In [1]:
import numpy as np
import pandas as pd
import matplotlib.pyplot as plt
import os
from copy import copy
from tqdm import tqdm
import json
import pandas as pd

import torch
from transformers import BertModel, BertTokenizerFast
import torch.nn as nn
import torch.optim as optim
from torch.utils.data import DataLoader

torch.cuda.empty_cache()

from rouge import Rouge

### Hyperparameters

In [2]:
NUM_CLASSES = 4
MODEL_NAME = 'bert-base-uncased'
MAX_LEN = 256
DEVICE = torch.device('cuda' if torch.cuda.is_available() else 'cpu')

LR = 2e-5
TRAINING_BATCH_SIZE = 16
VAL_BATCH_SIZE = 1
EPOCHS = 4
DROPOUT = 0.3
NUM_WORKERS = 8

device = torch.device('cuda' if torch.cuda.is_available() else 'cpu')

### Read dataset

In [3]:
loc = './dataset/'

train = pd.read_csv(loc + 'train.csv')
test = pd.read_json(loc + 'test.jsonl', lines=True)
val = pd.read_csv(loc + 'valid.csv')

print('Train dataset size: {}'.format(len(train)))
print('Test dataset size: {}'.format(len(test)))
print('Dev dataset size: {}'.format(len(val)))

Train dataset size: 25262
Test dataset size: 6963
Dev dataset size: 2985


**Define collate function for dataloader**

Need to define how to stack batches since different sentences can have different lengths

In [4]:
def send_to_device(*args):
    return (item.to(DEVICE) 
            if isinstance(item, torch.Tensor) 
            else item
            for item in args)

In [5]:
def collate_fcn(batch):
    ids = [x['id'] for x in batch]
    features = [x['features'] for x in batch]
    tokens_batch, input_ids_batch, input_masks_batch, token_type_ids_batch, p_len_batch, q_len_batch, a_len_batch = ([] for _ in range(7))
    for f_i in features:
        tokens, input_ids, input_masks, token_type_ids, p_len, q_len, a_len = ([] for _ in range(7))
        for f in f_i:
            tokens.append(f[0])
            input_ids.append(f[1])
            input_masks.append(f[2])
            token_type_ids.append(f[3])
            p_len.append(f[4])
            q_len.append(f[5])
            a_len.append(f[6])
        tokens_batch.append(tokens)
        input_ids_batch.append(input_ids)
        input_masks_batch.append(input_masks)
        token_type_ids_batch.append(token_type_ids)
        p_len_batch.append(p_len)
        q_len_batch.append(q_len)
        a_len_batch.append(a_len)
    input_ids_batch = torch.tensor(input_ids_batch, dtype=torch.long)
    input_masks_batch = torch.tensor(input_masks_batch, dtype=torch.long)
    token_type_ids_batch = torch.tensor(token_type_ids_batch, dtype=torch.long)
    p_len_batch = torch.tensor(p_len_batch, dtype=torch.long)
    q_len_batch = torch.tensor(q_len_batch, dtype=torch.long)
    a_len_batch = torch.tensor(a_len_batch, dtype=torch.long)
    labels = torch.tensor([x['label'] for x in batch], dtype=torch.long)

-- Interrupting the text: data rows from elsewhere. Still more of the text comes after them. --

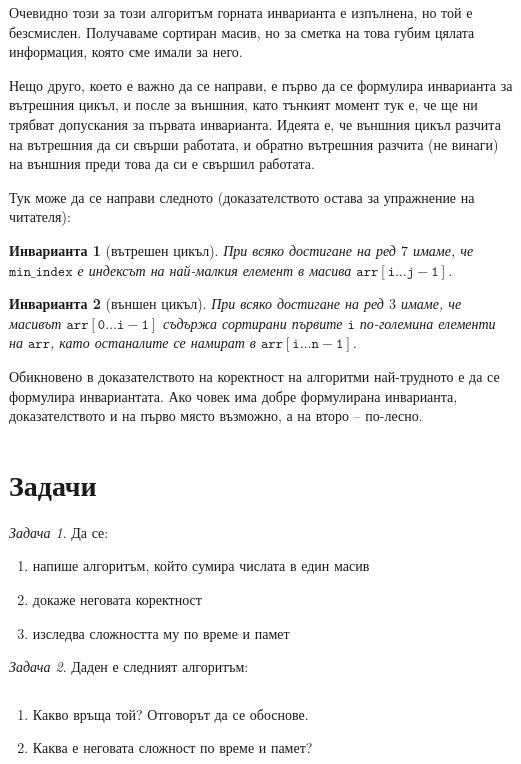 \documentclass{article}
\theoremstyle{definition}
\theoremstyle{plain}
\newtheorem*{invariant}{Инварианта}
\theoremstyle{remark}
\newtheorem{problem}{Задача}
\theoremstyle{definition}
\begin{document}
Очевидно този за този алгоритъм горната инварианта е изпълнена, но той е безсмислен.
Получаваме сортиран масив, но за сметка на това губим цялата информация, която сме имали за него.

Нещо друго, което е важно да се направи, е първо да се формулира инварианта за вътрешния цикъл, и после за външния, като тънкият момент тук е, че ще ни трябват допускания за първата инварианта.
Идеята е, че външния цикъл разчита на вътрешния да си свърши работата, и обратно вътрешния разчита (не винаги) на външния преди това да си е свършил работата.

Тук може да се направи следното (доказателството остава за упражнение на читателя):

\begin{invariant}[вътрешен цикъл]
    При всяко достигане на ред $7$ имаме, че $\mathtt{min\_index}$ е индексът на най-малкия елемент в масива $\mathtt{arr[i \dots j - 1]}$.
\end{invariant}

\begin{invariant}[външен цикъл]
    При всяко достигане на ред $3$ имаме, че масивът $\mathtt{arr[0 \dots i - 1]}$ съдържа сортирани първите $\mathtt{i}$ по-големина елементи на $\mathtt{arr}$, като останалите се намират в $\mathtt{arr[i \dots n - 1]}$.
\end{invariant}

Обикновено в доказателството на коректност на алгоритми най-трудното е да се формулира инвариантата.
Ако човек има добре формулирана инварианта, доказателството и на първо място възможно, а на второ -- по-лесно.

\section*{Задачи}

\begin{problem}
Да се:
\begin{enumerate}
    \item напише алгоритъм, който сумира числата в един масив
    \item докаже неговата коректност
    \item изследва сложността му по време и памет
\end{enumerate}
\end{problem}

\pagebreak

\begin{problem}
Даден е следният алгоритъм:
\inputminted[linenos]{c++}{algorithms/alg.cpp}

\begin{enumerate}
    \item Какво връща той? Отговорът да се обоснове.
    \item Каква е неговата сложност по време и памет?
\end{enumerate}
\end{problem}
\end{document}
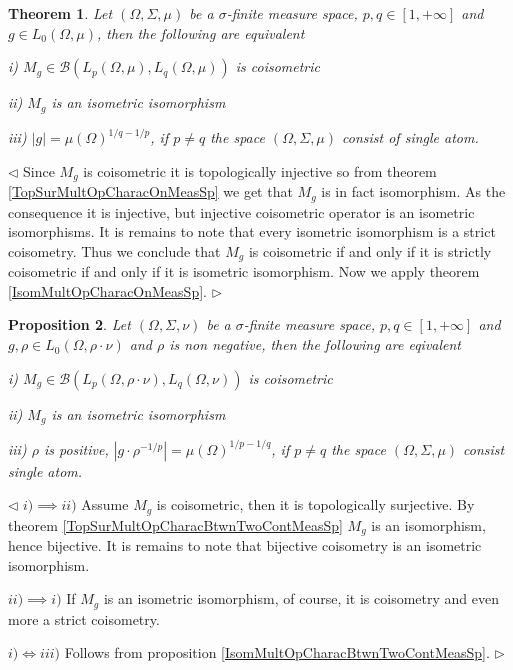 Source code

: \documentclass[12pt]{article}
\newtheorem{theorem}{Theorem}[subsection]
\newtheorem{proposition}[theorem]{Proposition}
\newenvironment{proof}{\par $\triangleleft$}{$\triangleright$}
\begin{document}
\begin{theorem}\label{CoisomMultOpCharacOnMeasSp} Let $(\Omega,\Sigma,\mu)$ be a $\sigma$-finite measure space, $p,q\in[1,+\infty]$ and $g\in L_0(\Omega,\mu)$, then the following are equivalent

i) $M_g\in\mathcal{B}(L_p(\Omega,\mu),L_q(\Omega,\mu))$ is coisometric

ii) $M_g$ is an isometric isomorphism

iii) $|g|=\mu(\Omega)^{1/q-1/p}$, if $p\neq q$ the space $(\Omega,\Sigma,\mu)$ consist of single atom.
\end{theorem}
\begin{proof} Since $M_g$ is coisometric it is topologically injective so from theorem \ref{TopSurMultOpCharacOnMeasSp} we get that $M_g$ is in fact isomorphism. As the consequence it is injective, but injective coisometric operator is an isometric isomorphisms. It is remains to note that every isometric isomorphism is a strict coisometry. Thus we conclude that $M_g$ is coisometric if and only if it is strictly coisometric if and only if it is isometric isomorphism. Now we apply theorem \ref{IsomMultOpCharacOnMeasSp}.
\end{proof}

\begin{proposition}\label{CoisomMultOpCharacBtwnTwoContMeasSp} Let $(\Omega,\Sigma,\nu)$ be a $\sigma$-finite measure space, $p,q\in[1,+\infty]$ and $g,\rho\in L_0(\Omega,\rho\cdot\nu)$ and $\rho$ is non negative, then the following are eqivalent

i) $M_g\in\mathcal{B}(L_p(\Omega,\rho\cdot\nu),L_q(\Omega,\nu))$ is coisometric

ii) $M_g$ is an isometric isomorphism

iii) $\rho$ is positive, $|g\cdot \rho^{-1/p}|=\mu(\Omega)^{1/p-1/q}$, if $p\neq q$ the space $(\Omega,\Sigma,\mu)$ consist single atom.
\end{proposition}
\begin{proof} $i)\implies ii)$ Assume $M_g$ is coisometric, then it is topologically surjective. By theorem \ref{TopSurMultOpCharacBtwnTwoContMeasSp} $M_g$ is an isomorphism, hence bijective. It is remains to note that bijective coisometry is an isometric isomorphism.

$ii)\implies i)$ If $M_g$ is an isometric isomorphism, of course, it is coisometry and even more a strict coisometry.

$i)\Longleftrightarrow iii)$ Follows from proposition \ref{IsomMultOpCharacBtwnTwoContMeasSp}.
\end{proof}
\end{document}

    return ids, tokens_batch, input_ids_batch, input_masks_batch, token_type_ids_batch, p_len_batch, q_len_batch, a_len_batch, labels

### Create Dataset

In [6]:
class Dataset(torch.utils.data.Dataset):
    def __init__(self, df, tokenizer, max_len, add_CLS=True):
        self.df = df
        self.tokenizer = tokenizer
        self.max_len = max_len
        self.add_CLS = add_CLS

    def __len__(self):
        return len(self.df)

    def _truncate_seq(self, seq_1, seq_2, max_length):
        ''' Truncate a sequence pair in place to keep the combined length = maximum length. 
            Always truncate the longer sequence. '''
        while True:
            total_len = len(seq_1) + len(seq_2)
            if total_len <= max_length:
                break
            if len(seq_1) > len(seq_2):
                seq_1.pop()
            else:
                seq_2.pop()

    def __getitem__(self, index):
        row = self.df.iloc[index]
        id = row['id']
        context = row['context']
        question = row['question']
        options = [row['answer0'], row['answer1'], row['answer2'], row['answer3']]
        correct_opt = row['label']
        
        # take care of the case where the option is None
        options = [str(opt) if not isinstance(opt, str) else opt for opt in options]

        feature_set = []
        context_tokens = self.tokenizer.tokenize(context)
        question_tokens = self.tokenizer.tokenize(question)
        for opt in options:
            opt_tokens = self.tokenizer.tokenize(opt)
            q_opt_tok = question_tokens + opt_tokens

            # truncate the context and question + option if they are too long
            self._truncate_seq(context_tokens, q_opt_tok, self.max_len - 3)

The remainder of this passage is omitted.